So progress on my programming language, still codenamed H2D2 continues on
background threads :-) I've not given up, but I haven't made many posts
on the blog about it recently. It was probably getting boring anyway,
and recent work has been tidying things up and writing unit tests - which
does not make for interesting reading.
One thing that I wanted to try, was to compress the H2D2 bytecode so that
it doesn't take as much time to serialise a running program between machines.
I believe that Java JAR files are zipped, so I thought that I'd do something
similar with H2D2. But I also wanted something that I could write myself
that didn't take an age. Since I'm doing this for fun, it's nice to
start with a blank page and go from there. So anyway, my web wanderings
brought me to here.
That page talks about Run Length Encoding - something that I implemented
once myself back in the 1980s (or maybe the early 90s) - not that I have the
source code anymore. But I read about the RLE PackBits algorithm and thought
it might be a good way to go. Not a massive processing overhead and
reasonably simple to implement. I chose not to look at the example souce
code provided ... and just to write it from scratch myself. It sounded
like fun.
It took me about an hour whilst drinking my morning coffee to write
the compression code, and an hour or so in the evening to decompress the
data back to the original values (I also wrote some unit tests to check
for any obvious problems I could see). It seems to work OK: when I
compress H2D2 bytecode I'm getting about a 30% reduction. It's not as
good as zip compression obviously, but it will do for now.
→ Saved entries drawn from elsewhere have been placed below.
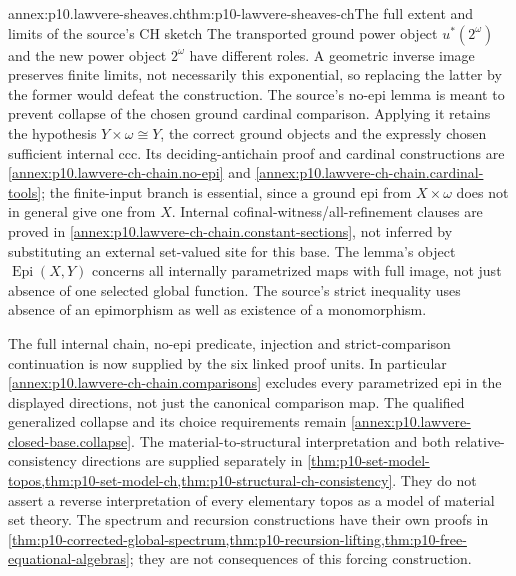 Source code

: \begin{annexitem}{annex:p10.lawvere-sheaves.ch}{thm:p10-lawvere-sheaves-ch}{The full extent and limits of the source's CH sketch}
The transported ground power object \(u^*(2^\omega)\) and the
new power object \(2^\omega\) have different roles.  A geometric
inverse image preserves finite limits, not necessarily this
exponential, so replacing the latter by the former would defeat the
construction.  The source's no-epi lemma is meant to prevent
collapse of the chosen ground cardinal comparison.  Applying it
retains the hypothesis \(Y\times\omega\cong Y\), the correct
ground objects and the expressly chosen sufficient internal ccc.
Its deciding-antichain proof and cardinal constructions are
\ref{annex:p10.lawvere-ch-chain.no-epi} and
\ref{annex:p10.lawvere-ch-chain.cardinal-tools}; the finite-input branch
is essential, since a ground epi from \(X\times\omega\) does not
in general give one from \(X\). Internal cofinal-witness/all-refinement
clauses are proved in \ref{annex:p10.lawvere-ch-chain.constant-sections},
not inferred by substituting an external set-valued site for this base.
The lemma's object \(\operatorname{Epi}(X,Y)\) concerns all
internally parametrized maps with full image, not just absence of
one selected global function.  The source's strict inequality uses
absence of an epimorphism as well as existence of a monomorphism.

The full internal chain, no-epi predicate, injection and strict-comparison
continuation is now supplied by the six linked proof units. In particular
\ref{annex:p10.lawvere-ch-chain.comparisons} excludes every parametrized
epi in the displayed directions, not just the canonical comparison map.
The qualified generalized collapse and its choice requirements remain
\ref{annex:p10.lawvere-closed-base.collapse}. The material-to-structural interpretation and both relative-consistency
directions are supplied separately in
\cref{thm:p10-set-model-topos,thm:p10-set-model-ch,thm:p10-structural-ch-consistency}.
They do not assert a reverse interpretation of every elementary topos
as a model of material set theory. The spectrum and recursion constructions
have their own proofs in
\cref{thm:p10-corrected-global-spectrum,thm:p10-recursion-lifting,thm:p10-free-equational-algebras};
they are not consequences of this forcing construction.
\end{annexitem}


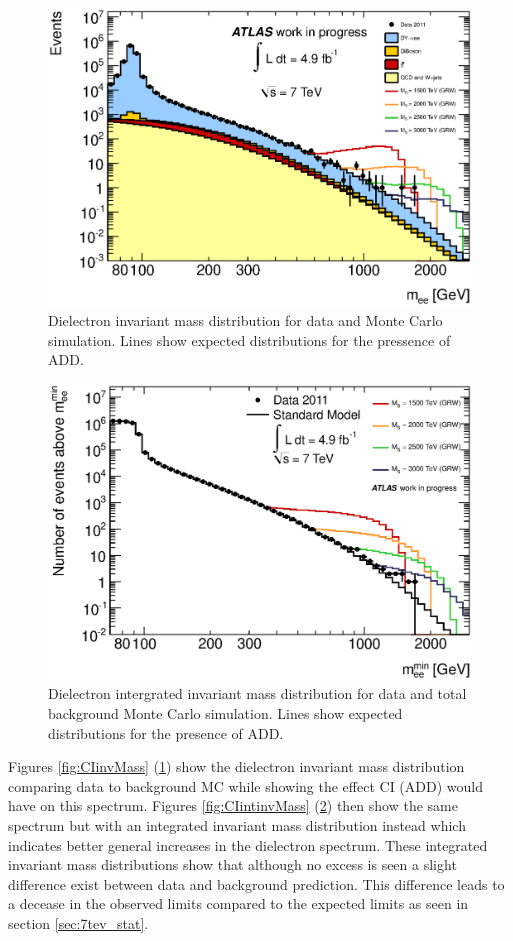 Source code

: 	\begin{figure}[h!p]
	\centering
	\includegraphics[width=0.9\linewidth]{images/ADD_inv_mass.eps}
	\caption{Dielectron invariant mass distribution for data and Monte Carlo simulation. Lines show expected distributions for the pressence of ADD.}
	\label{fig:ADDinvMass}
	\end{figure}

	\begin{figure}[h!p]
	\centering
	\includegraphics[width=0.9\linewidth]{images/ADD_int_inv_mass.eps}
	\caption{Dielectron intergrated invariant mass distribution for data and total background Monte Carlo simulation. Lines show expected distributions for the presence of ADD.}
	\label{fig:ADDintinvMass}
	\end{figure}


	Figures \ref{fig:CIinvMass} (\ref{fig:ADDinvMass}) show the dielectron invariant mass distribution comparing data to background MC while showing the effect CI (ADD) would have on this spectrum. Figures \ref{fig:CIintinvMass} (\ref{fig:ADDintinvMass}) then show the same spectrum but with an integrated invariant mass distribution instead which indicates better general increases in the dielectron spectrum. These integrated invariant mass distributions show that although no excess is seen a slight difference exist between data and background prediction. This difference leads to a decease in the observed limits compared to the expected limits as seen in section \ref{sec:7tev_stat}.





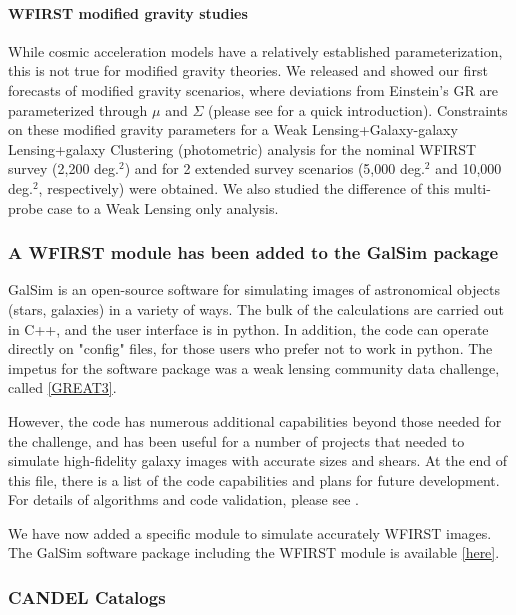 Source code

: \paragraph{WFIRST modified gravity studies} While cosmic acceleration models have a relatively established parameterization, this is not true for modified gravity theories. We released and showed our first forecasts of modified gravity scenarios, where deviations from Einstein’s GR are parameterized through $\mu$ and $\Sigma$ (please see \citet{Joyce:2016vqv} for a quick introduction). Constraints on these modified gravity parameters for a Weak Lensing+Galaxy-galaxy Lensing+galaxy Clustering (photometric) analysis for the nominal WFIRST survey (2,200 deg.$^2$) and for 2 extended survey scenarios (5,000 deg.$^2$ and 10,000 deg.$^2$, respectively) were obtained. We also studied the difference of this multi-probe case to a Weak Lensing only analysis.

\subsubsection{A WFIRST module has been added to the GalSim package}

GalSim is an open-source software for simulating images of astronomical objects (stars, galaxies) in a variety of ways. The bulk of the calculations are carried out in C++, and the user interface is in python. In addition, the code can operate directly on "config" files, for those users who prefer not to work in python. The impetus for the software package was a weak lensing community data challenge, called \href{http://great3challenge.info/}{[GREAT3]}.

However, the code has numerous additional capabilities beyond those needed for the challenge, and has been useful for a number of projects that needed to simulate high-fidelity galaxy images with accurate sizes and shears. At the end of this file, there is a list of the code capabilities and plans for future development. For details of algorithms and code validation, please see \citet{Rowe2015}.

We have now added a specific module to simulate accurately WFIRST images. The GalSim software package including the WFIRST module is available \href{http://galsim-developers.github.io/GalSim/index.html}{[here]}.

\subsubsection{CANDEL Catalogs}

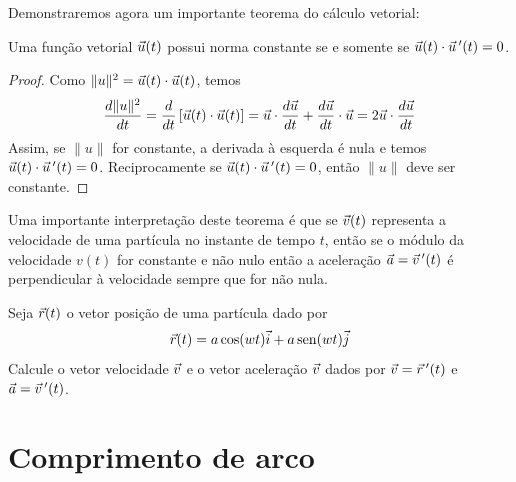 Demonstraremos agora um importante teorema do cálculo vetorial:
\begin{teo}\label{teodernormacst} Uma função vetorial $\vec{u}(t)$ possui norma constante se e somente se $\vec{u}(t)\cdot\vec{u}\!~'(t)=0$. 
\end{teo}
\begin{proof} Como $\|u\|^2=\vec{u}(t)\cdot\vec{u}(t)$, temos
$$\frac{d \|u\|^2}{dt}=\frac{d}{dt}\left[\vec{u}(t)\cdot\vec{u}(t)\right]=\vec{u}\cdot\frac{d\vec{u}}{dt}+\frac{d\vec{u}}{dt}\cdot\vec{u}=2\vec{u}\cdot\frac{d\vec{u}}{dt}$$
Assim, se $\|u\|$ for constante, a derivada à esquerda é nula e temos $\vec{u}(t)\cdot\vec{u}\!~'(t)=0$. Reciprocamente se $\vec{u}(t)\cdot\vec{u}\!~'(t)=0$, então $\|u\|$ deve ser constante.
\end{proof}
\begin{obs} Uma importante interpretação deste teorema é que se $\vec{v}(t)$ representa a velocidade de uma partícula no instante de tempo $t$, então se o módulo da velocidade $v(t)$ for constante e não nulo então a aceleração $\vec{a}=\vec{v}\!~'(t)$ é perpendicular à velocidade sempre que for não nula.  
\end{obs}




\begin{ex}Seja $\vec{r}(t)$ o vetor posição de uma partícula dado por
$$\vec{r}(t)=a\cos(wt)\vec{i}+a\operatorname{sen}(wt)\vec{j}$$
Calcule o vetor velocidade $\vec{v}$ e o vetor aceleração $\vec{v}$ dados por $\vec{v}=\vec{r}~\!'(t)$ e $\vec{a}=\vec{v}~\!'(t)$.
\end{ex}



 
 \section{Comprimento de arco}
  
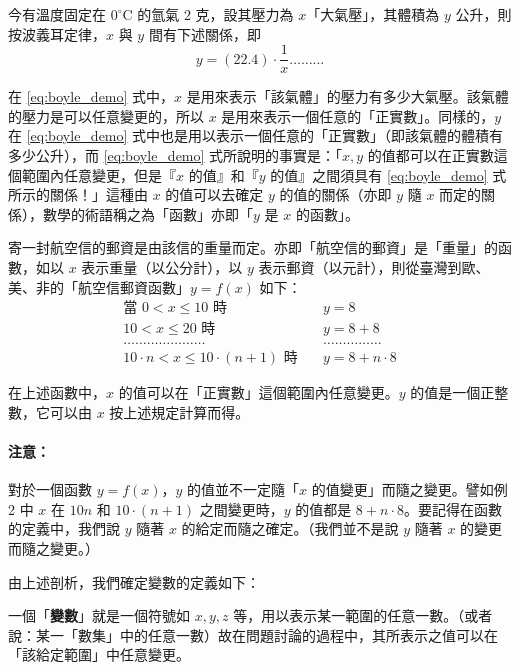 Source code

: \begin{example}\label{ex:5-3-1}
今有溫度固定在 $0^\circ\text{C}$ 的氫氣 $2$ 克，設其壓力為 $x$「大氣壓」，其體積為 $y$ 公升，則按波義耳定律，$x$ 與 $y$ 間有下述關係，即
\begin{equation}\label{eq:boyle_demo}
  y = (22.4) \cdot \frac{1}{x} \dots\dots\dots
\end{equation}
\end{example}

在 \eqref{eq:boyle_demo} 式中，$x$ 是用來表示「該氣體」的壓力有多少大氣壓。該氣體的壓力是可以任意變更的，所以 $x$ 是用來表示一個任意的「正實數」。同樣的，$y$ 在 \eqref{eq:boyle_demo} 式中也是用以表示一個任意的「正實數」（即該氣體的體積有多少公升），而 \eqref{eq:boyle_demo} 式所說明的事實是：「$x, y$ 的值都可以在正實數這個範圍內任意變更，但是『$x$ 的值』和『$y$ 的值』之間須具有 \eqref{eq:boyle_demo} 式所示的關係！」這種由 $x$ 的值可以去確定 $y$ 的值的關係（亦即 $y$ 隨 $x$ 而定的關係），數學的術語稱之為「函數」亦即「$y$ 是 $x$ 的函數」。

\begin{example}\label{ex:5-3-2}
寄一封航空信的郵資是由該信的重量而定。亦即「航空信的郵資」是「重量」的函數，如以 $x$ 表示重量（以公分計），以 $y$ 表示郵資（以元計），則從臺灣到歐、美、非的「航空信郵資函數」$y=f(x)$ 如下：
\begin{align*}
  \text{當 } 0 < x \le 10 \text{ 時} \quad & y = 8 \\
  10 < x \le 20 \text{ 時} \quad & y = 8+8 \\
  \dots\dots\dots\dots\dots\dots\dots & \dots\dots\dots\dots\dots \tag{2} \\
  10 \cdot n < x \le 10 \cdot (n+1) \text{ 時} \quad & y = 8+n \cdot 8
\end{align*}
\end{example}

在上述函數中，$x$ 的值可以在「正實數」這個範圍內任意變更。$y$ 的值是一個正整數，它可以由 $x$ 按上述規定計算而得。

\paragraph{注意：}
對於一個函數 $y=f(x)$，$y$ 的值並不一定隨「$x$ 的值變更」而隨之變更。譬如例 2 中 $x$ 在 $10n$ 和 $10 \cdot (n+1)$ 之間變更時，$y$ 的值都是 $8+n \cdot 8$。要記得在函數的定義中，我們說 $y$ 隨著 $x$ 的給定而隨之確定。（我們並不是說 $y$ 隨著 $x$ 的變更而隨之變更。）

由上述剖析，我們確定變數的定義如下：
\begin{definition*}
一個「\textbf{變數}」就是一個符號如 $x, y, z$ 等，用以表示某一範圍的任意一數。（或者說：某一「數集」中的任意一數）故在問題討論的過程中，其所表示之值可以在「該給定範圍」中任意變更。
\end{definition*}

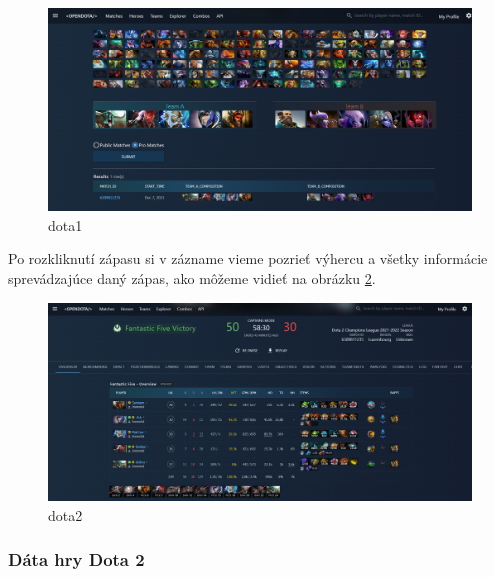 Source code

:  \begin{figure}[h!]
	\includegraphics[width=.9\textwidth]{figures/dota1}
	\centering
	\caption{ dota1 \label{dota1}}
	
\end{figure}

Po rozkliknutí zápasu si v zázname vieme pozrieť výhercu a všetky informácie sprevádzajúce daný zápas, ako môžeme vidieť na obrázku \ref{dota2}.

 \begin{figure}[h!]
	
	\includegraphics[width=.9\textwidth]{figures/dota2}
	\centering
	\caption{ dota2 \label{dota2}}
	
\end{figure}

\subsubsection{Dáta hry Dota 2}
I'm sure my code won't win any prizes for optimisation or style, but
at least it works. I guess it might also come in handy if you were trying
to squash some data on a microprocessor without needing a massive
library or lots of processing power. So here is an example C program:
// Example RLE compression with PackBits
// ...just an example, not production code :-)
#include <stdio.h>
#include <string.h> // for memset
void fgrow(char*, char*);
void fshrink(char*, char*);
int main(int argc, char *argv[])
{
if (argc==4 && strlen(argv[1])==2 && argv[1][0]=='/')
{
switch (argv[1][1])
{
case 'c':
printf("Compressing... ");
fshrink(argv[2], argv[3]);
printf("done!\r\n");
return 0;
case 'u':
printf("Uncompressing... ");
fgrow(argv[2], argv[3]);
printf("done!\r\n");
return 0;
}
}
printf("Usage: RLE { /c | /u } \r\n");
printf(" use the /c switch to compress or the");
printf(" /u switch to uncompress\r\n");
return 1;
}
void fgrow(char* inpath, char* outpath)
{
char ch=0, hdr=0;
FILE* op = fopen(outpath, "wb");
FILE* mp = fopen(inpath, "rb");
while (!feof(mp))
{
hdr=fgetc(mp);
if (feof(mp)) break;
if (hdr>=0) // copy bytes verbatim
{
for (; hdr>=0; hdr--)
{
ch = fgetc(mp);
fputc(ch, op);
}
}
else // copy a run of bytes
{
ch=fgetc(mp);
for (; hdr<=0; hdr++)
{
fputc(ch, op);
}
}
}
fclose(mp);
fclose(op);
}
void fshrink(char* inpath, char* outpath)
{
char buf[128];
memset(buf, 0, 128);
int n=0, hdr=0, runlength=0;
FILE* op = fopen(outpath, "wb");
FILE *mp = fopen(inpath, "rb");
while (!feof(mp))
{
buf[n++] = fgetc(mp);
if (feof(mp))
{
n--;
break;
}
if (n==128)
{
// buffer is full
hdr=127;
fputc(hdr, op);
fwrite(buf, 1, 128, op);
memset(buf, 0, 128);
n=0;
continue;
}
if (n >= 3 && buf[n-1]==buf[n-2] && buf[n-2]==buf[n-3])
{
// last three bytes are the same
hdr = n-4;
char symbol = buf[n-1];
char tmp = symbol;
if (n > 3)
{
fputc(hdr, op);
fwrite(buf, 1, n-3, op);
}
runlength=3;
while(!feof(mp) && tmp==symbol)
{
tmp = fgetc(mp);
n++;
runlength++;
}
hdr = 2-runlength;
fputc(hdr, op);
fputc(symbol, op);
// put the different byte back for next read
if (!feof(mp)) ungetc(tmp, mp);
memset(buf, 0, 128);
n=0;
}
}
// flush the buffer if not empty...
if (n > 0)
{
hdr = n-1;
fputc(hdr, op);
fwrite(buf, 1, n, op);
}
fclose(mp);
fclose(op);
}
Obviously this compression will only shrink files which have
runs of the same repeated byte value in them. Otherwise it may
increase the file size. You can try it from the command line and
pass /c as the first argument to compress a file and then use /u
to decompress the file back. The next two arguments need to be
the names of the input and output files respectively. This example
doesn't have any error trapping, so if the file fails to open, or
something like that it will go bang. But that would not be hard to add.
Of course, in my H2D2 code, I'm using the same algorithm, but
I've adapted the code to work on blocks of memory rather than on
files. But in H2D2 I have made a VFILE struct to work alongside the C
FILE pointers and I've added some functions that work the same as the C
IO functions but taking my VFILE pointer instead. This means that I can
easily swap code to operate either on disk or in memory...